_WORK INSTRUCTIONS_
The response should be a faithful copy of every record, with nothing left out.

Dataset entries

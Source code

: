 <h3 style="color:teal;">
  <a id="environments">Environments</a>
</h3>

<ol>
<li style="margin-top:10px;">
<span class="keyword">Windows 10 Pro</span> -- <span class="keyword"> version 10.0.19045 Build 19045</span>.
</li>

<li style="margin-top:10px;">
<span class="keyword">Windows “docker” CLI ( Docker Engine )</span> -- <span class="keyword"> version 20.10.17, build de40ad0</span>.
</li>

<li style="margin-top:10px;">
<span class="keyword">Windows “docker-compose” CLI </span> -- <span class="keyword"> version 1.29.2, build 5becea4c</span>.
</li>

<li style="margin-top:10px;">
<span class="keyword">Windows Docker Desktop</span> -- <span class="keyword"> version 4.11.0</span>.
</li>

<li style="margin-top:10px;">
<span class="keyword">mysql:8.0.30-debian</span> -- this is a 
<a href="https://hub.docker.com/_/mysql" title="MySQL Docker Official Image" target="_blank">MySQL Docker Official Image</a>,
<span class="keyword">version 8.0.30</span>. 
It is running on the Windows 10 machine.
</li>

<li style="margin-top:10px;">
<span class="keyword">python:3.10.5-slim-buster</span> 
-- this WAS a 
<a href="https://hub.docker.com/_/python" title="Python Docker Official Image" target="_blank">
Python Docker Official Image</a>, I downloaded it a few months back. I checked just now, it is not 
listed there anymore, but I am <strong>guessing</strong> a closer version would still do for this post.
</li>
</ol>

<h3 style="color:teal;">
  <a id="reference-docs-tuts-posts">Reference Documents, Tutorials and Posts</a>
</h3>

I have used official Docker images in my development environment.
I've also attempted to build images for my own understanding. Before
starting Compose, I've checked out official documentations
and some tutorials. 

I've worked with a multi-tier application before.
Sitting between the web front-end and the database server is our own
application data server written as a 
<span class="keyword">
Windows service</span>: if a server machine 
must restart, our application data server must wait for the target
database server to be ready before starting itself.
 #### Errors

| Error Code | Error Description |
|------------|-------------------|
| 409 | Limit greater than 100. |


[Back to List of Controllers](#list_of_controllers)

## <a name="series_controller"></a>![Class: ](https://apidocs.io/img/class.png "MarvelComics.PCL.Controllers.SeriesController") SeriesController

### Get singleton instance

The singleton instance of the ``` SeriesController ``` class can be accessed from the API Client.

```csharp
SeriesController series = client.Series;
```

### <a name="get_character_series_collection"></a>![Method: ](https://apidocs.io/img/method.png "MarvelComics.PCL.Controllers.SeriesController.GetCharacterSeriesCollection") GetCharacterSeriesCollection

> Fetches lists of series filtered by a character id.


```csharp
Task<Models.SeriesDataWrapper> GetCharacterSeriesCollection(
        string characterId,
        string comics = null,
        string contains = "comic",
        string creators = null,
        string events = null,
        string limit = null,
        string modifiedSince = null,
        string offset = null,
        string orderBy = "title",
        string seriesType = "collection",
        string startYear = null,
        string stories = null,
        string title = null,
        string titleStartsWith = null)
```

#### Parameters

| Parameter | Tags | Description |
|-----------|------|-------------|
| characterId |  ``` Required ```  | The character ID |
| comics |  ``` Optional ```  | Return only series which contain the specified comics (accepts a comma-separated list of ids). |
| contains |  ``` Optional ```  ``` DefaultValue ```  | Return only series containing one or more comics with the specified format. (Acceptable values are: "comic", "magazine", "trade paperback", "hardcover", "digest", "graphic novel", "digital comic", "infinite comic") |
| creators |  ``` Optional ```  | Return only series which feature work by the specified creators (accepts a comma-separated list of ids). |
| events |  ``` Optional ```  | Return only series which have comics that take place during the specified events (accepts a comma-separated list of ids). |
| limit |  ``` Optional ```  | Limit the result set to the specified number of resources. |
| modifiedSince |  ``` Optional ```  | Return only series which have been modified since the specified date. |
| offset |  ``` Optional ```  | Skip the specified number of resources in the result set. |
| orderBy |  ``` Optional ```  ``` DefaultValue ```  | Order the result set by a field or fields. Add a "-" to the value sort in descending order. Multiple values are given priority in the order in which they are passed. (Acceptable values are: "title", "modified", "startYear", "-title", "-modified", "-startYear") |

_RESPONSE AREA_
Source code

: <h3 style="color:teal;">
  <a id="environments">Environments</a>
</h3>

<ol>
<li style="margin-top:10px;">
<span class="keyword">Windows 10 Pro</span> -- <span class="keyword"> version 10.0.19045 Build 19045</span>.
</li>

<li style="margin-top:10px;">
<span class="keyword">Windows “docker” CLI ( Docker Engine )</span> -- <span class="keyword"> version 20.10.17, build de40ad0</span>.
</li>

<li style="margin-top:10px;">
<span class="keyword">Windows “docker-compose” CLI </span> -- <span class="keyword"> version 1.29.2, build 5becea4c</span>.
</li>

<li style="margin-top:10px;">
<span class="keyword">Windows Docker Desktop</span> -- <span class="keyword"> version 4.11.0</span>.
</li>

<li style="margin-top:10px;">
<span class="keyword">mysql:8.0.30-debian</span> -- this is a 
<a href="https://hub.docker.com/_/mysql" title="MySQL Docker Official Image" target="_blank">MySQL Docker Official Image</a>,
<span class="keyword">version 8.0.30</span>. 
It is running on the Windows 10 machine.
</li>

<li style="margin-top:10px;">
<span class="keyword">python:3.10.5-slim-buster</span> 
-- this WAS a 
<a href="https://hub.docker.com/_/python" title="Python Docker Official Image" target="_blank">
Python Docker Official Image</a>, I downloaded it a few months back. I checked just now, it is not 
listed there anymore, but I am <strong>guessing</strong> a closer version would still do for this post.
</li>
</ol>

<h3 style="color:teal;">
  <a id="reference-docs-tuts-posts">Reference Documents, Tutorials and Posts</a>
</h3>

I have used official Docker images in my development environment.
I've also attempted to build images for my own understanding. Before
starting Compose, I've checked out official documentations
and some tutorials. 

I've worked with a multi-tier application before.
Sitting between the web front-end and the database server is our own
application data server written as a 
<span class="keyword">
Windows service</span>: if a server machine 
must restart, our application data server must wait for the target
database server to be ready before starting itself.
 #### Errors

| Error Code | Error Description |
|------------|-------------------|
| 409 | Limit greater than 100. |


[Back to List of Controllers](#list_of_controllers)

## <a name="series_controller"></a>![Class: ](https://apidocs.io/img/class.png "MarvelComics.PCL.Controllers.SeriesController") SeriesController

### Get singleton instance

The singleton instance of the ``` SeriesController ``` class can be accessed from the API Client.

```csharp
SeriesController series = client.Series;
```

### <a name="get_character_series_collection"></a>![Method: ](https://apidocs.io/img/method.png "MarvelComics.PCL.Controllers.SeriesController.GetCharacterSeriesCollection") GetCharacterSeriesCollection

> Fetches lists of series filtered by a character id.


```csharp
Task<Models.SeriesDataWrapper> GetCharacterSeriesCollection(
        string characterId,
        string comics = null,
        string contains = "comic",
        string creators = null,
        string events = null,
        string limit = null,
        string modifiedSince = null,
        string offset = null,
        string orderBy = "title",
        string seriesType = "collection",
        string startYear = null,
        string stories = null,
        string title = null,
        string titleStartsWith = null)
```

#### Parameters

| Parameter | Tags | Description |
|-----------|------|-------------|
| characterId |  ``` Required ```  | The character ID |
| comics |  ``` Optional ```  | Return only series which contain the specified comics (accepts a comma-separated list of ids). |
| contains |  ``` Optional ```  ``` DefaultValue ```  | Return only series containing one or more comics with the specified format. (Acceptable values are: "comic", "magazine", "trade paperback", "hardcover", "digest", "graphic novel", "digital comic", "infinite comic") |
| creators |  ``` Optional ```  | Return only series which feature work by the specified creators (accepts a comma-separated list of ids). |
| events |  ``` Optional ```  | Return only series which have comics that take place during the specified events (accepts a comma-separated list of ids). |
| limit |  ``` Optional ```  | Limit the result set to the specified number of resources. |
| modifiedSince |  ``` Optional ```  | Return only series which have been modified since the specified date. |
| offset |  ``` Optional ```  | Skip the specified number of resources in the result set. |
| orderBy |  ``` Optional ```  ``` DefaultValue ```  | Order the result set by a field or fields. Add a "-" to the value sort in descending order. Multiple values are given priority in the order in which they are passed. (Acceptable values are: "title", "modified", "startYear", "-title", "-modified", "-startYear") |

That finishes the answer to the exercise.